Tetramethylpyrazine alleviates acute kidney injury by activating the Wnt/β-catenin pathway independent of DKK1.

Acute kidney injury (AKI) is a group of common clinical syndromes characterized by a rapid decline in renal function over a short period of time. At present, the treatment methods are limited, and research is needed to identify drugs that could alleviate renal ischemia-reperfusion (I/R) injury. Tetramethylpyrazine (TMP) is a bioactive alkaloid extracted from the Chinese herbal medicine Chuanxiong. TMP is known to possess various anti-inflammatory and cardiovascular and renal protective effects; however, the therapeutic molecular targets are still unclear. In the present study, using a rat renal I/R model, the effects of TMP on renal injury, dickkopf-1 (DKK1) expression, Wnt/β-catenin signaling and apoptosis were evaluated through morphological examination, renal function tests, western blotting, immunohistochemistry and TUNEL assays.
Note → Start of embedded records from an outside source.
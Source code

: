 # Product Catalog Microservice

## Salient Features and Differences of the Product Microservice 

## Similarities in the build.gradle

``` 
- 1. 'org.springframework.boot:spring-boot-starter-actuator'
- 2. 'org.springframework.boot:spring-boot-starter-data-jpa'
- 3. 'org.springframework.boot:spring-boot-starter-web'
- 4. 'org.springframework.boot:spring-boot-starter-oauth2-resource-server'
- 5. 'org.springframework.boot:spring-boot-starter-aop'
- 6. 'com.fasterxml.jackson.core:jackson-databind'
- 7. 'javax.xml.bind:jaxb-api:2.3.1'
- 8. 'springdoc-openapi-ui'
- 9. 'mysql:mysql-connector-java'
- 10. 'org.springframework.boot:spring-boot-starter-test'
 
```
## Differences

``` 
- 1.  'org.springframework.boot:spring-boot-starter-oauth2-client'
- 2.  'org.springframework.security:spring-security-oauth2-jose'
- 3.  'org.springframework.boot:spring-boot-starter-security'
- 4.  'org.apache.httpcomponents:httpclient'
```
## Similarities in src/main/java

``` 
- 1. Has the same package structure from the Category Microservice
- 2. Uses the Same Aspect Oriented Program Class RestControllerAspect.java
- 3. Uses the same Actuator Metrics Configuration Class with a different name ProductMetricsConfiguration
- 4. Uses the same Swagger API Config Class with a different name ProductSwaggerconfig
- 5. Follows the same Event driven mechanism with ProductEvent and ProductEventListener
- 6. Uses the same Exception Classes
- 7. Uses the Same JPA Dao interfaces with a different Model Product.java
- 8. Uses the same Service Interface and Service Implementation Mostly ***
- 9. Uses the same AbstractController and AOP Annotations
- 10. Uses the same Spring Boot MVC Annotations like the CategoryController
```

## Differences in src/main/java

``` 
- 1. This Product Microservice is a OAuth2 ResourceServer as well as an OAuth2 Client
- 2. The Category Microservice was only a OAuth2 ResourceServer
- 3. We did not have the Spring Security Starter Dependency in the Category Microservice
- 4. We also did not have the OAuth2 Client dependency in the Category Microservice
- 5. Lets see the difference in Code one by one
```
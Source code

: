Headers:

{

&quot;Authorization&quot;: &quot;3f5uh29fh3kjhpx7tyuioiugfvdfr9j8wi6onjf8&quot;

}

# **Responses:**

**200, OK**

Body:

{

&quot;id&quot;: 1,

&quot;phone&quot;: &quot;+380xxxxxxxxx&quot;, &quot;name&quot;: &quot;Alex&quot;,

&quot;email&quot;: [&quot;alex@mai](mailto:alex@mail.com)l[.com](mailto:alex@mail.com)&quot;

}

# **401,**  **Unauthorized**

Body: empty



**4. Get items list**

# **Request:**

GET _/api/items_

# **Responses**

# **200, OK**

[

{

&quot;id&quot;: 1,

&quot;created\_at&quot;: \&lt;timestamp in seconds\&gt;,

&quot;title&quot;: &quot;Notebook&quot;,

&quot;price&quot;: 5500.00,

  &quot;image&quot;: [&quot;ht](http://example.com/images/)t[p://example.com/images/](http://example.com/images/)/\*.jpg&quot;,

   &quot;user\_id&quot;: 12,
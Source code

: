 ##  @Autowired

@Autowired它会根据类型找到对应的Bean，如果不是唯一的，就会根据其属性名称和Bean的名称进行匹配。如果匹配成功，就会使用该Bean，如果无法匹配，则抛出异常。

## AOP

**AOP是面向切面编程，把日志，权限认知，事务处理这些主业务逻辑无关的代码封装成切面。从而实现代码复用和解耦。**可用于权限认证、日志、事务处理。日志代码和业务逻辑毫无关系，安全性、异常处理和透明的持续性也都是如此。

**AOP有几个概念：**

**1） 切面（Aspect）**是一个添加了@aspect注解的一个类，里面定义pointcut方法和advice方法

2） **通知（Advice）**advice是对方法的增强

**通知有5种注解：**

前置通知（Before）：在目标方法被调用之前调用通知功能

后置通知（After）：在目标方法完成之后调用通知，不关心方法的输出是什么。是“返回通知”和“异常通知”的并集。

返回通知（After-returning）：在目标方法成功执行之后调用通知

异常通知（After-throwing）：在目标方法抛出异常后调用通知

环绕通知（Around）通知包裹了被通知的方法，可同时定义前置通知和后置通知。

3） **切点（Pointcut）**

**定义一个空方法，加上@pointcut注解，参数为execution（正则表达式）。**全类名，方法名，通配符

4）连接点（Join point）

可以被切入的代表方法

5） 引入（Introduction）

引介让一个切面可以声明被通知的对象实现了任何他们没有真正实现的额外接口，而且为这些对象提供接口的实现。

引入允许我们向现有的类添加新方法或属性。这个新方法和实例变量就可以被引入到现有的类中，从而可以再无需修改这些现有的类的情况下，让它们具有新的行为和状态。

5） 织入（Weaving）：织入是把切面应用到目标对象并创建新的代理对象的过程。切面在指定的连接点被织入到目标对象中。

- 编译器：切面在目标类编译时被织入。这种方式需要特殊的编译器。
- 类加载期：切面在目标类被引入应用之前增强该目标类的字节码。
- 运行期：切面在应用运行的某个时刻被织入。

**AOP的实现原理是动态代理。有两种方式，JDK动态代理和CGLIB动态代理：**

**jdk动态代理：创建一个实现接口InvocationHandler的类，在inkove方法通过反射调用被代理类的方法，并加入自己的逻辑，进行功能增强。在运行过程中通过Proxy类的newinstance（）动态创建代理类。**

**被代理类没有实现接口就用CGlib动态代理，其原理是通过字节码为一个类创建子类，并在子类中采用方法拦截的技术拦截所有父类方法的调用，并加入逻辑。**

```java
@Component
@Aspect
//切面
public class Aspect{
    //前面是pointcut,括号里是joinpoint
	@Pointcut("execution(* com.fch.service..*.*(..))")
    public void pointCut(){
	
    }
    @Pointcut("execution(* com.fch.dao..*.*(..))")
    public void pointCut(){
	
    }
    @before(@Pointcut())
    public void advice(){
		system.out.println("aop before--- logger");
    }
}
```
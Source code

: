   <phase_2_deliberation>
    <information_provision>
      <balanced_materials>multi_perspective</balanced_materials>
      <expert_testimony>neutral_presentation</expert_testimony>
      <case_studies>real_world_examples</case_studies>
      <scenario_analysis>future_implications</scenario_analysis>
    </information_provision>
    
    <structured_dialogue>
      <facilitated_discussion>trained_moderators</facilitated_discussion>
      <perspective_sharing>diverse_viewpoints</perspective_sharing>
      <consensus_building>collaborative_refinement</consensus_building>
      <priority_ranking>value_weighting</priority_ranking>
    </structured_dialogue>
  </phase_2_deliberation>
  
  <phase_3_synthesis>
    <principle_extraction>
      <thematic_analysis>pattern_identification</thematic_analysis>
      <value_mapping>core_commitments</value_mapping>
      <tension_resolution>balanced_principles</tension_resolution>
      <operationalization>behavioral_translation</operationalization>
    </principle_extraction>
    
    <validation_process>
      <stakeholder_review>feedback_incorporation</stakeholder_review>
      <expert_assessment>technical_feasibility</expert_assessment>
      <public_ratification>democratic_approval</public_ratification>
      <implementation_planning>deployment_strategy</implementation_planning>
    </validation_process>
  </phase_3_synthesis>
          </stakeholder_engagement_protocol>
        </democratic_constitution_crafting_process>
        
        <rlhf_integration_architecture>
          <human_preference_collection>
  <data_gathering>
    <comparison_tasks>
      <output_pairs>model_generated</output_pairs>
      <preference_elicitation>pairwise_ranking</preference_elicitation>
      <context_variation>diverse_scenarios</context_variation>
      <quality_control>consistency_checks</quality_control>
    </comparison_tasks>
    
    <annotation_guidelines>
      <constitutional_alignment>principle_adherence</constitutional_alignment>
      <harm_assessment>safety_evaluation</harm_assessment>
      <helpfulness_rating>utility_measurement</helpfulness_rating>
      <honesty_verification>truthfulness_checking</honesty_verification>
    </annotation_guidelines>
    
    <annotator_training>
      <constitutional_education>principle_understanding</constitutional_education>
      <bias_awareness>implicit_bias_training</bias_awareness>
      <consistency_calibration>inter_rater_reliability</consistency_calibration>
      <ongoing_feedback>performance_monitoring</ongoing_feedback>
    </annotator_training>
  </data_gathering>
It was determined that TMP ameliorated tubular pathologic injury and improved renal function in rats following renal I/R. In addition, in rats following I/R, TMP promoted the expression of DKK1, an inhibitor of the Wnt/β-catenin signaling pathway, in renal tissues, activated the Wnt/β-catenin signaling pathway in kidney tissues and reduced apoptosis of renal cells. To the best of our knowledge, the present study is the first to investigate the regulatory effects of TMP on DKK1 and the Wnt/β-catenin signaling pathway, revealing that TMP could attenuate AKI by activating Wnt/β-catenin signaling independent of the inhibitory effect of DKK1.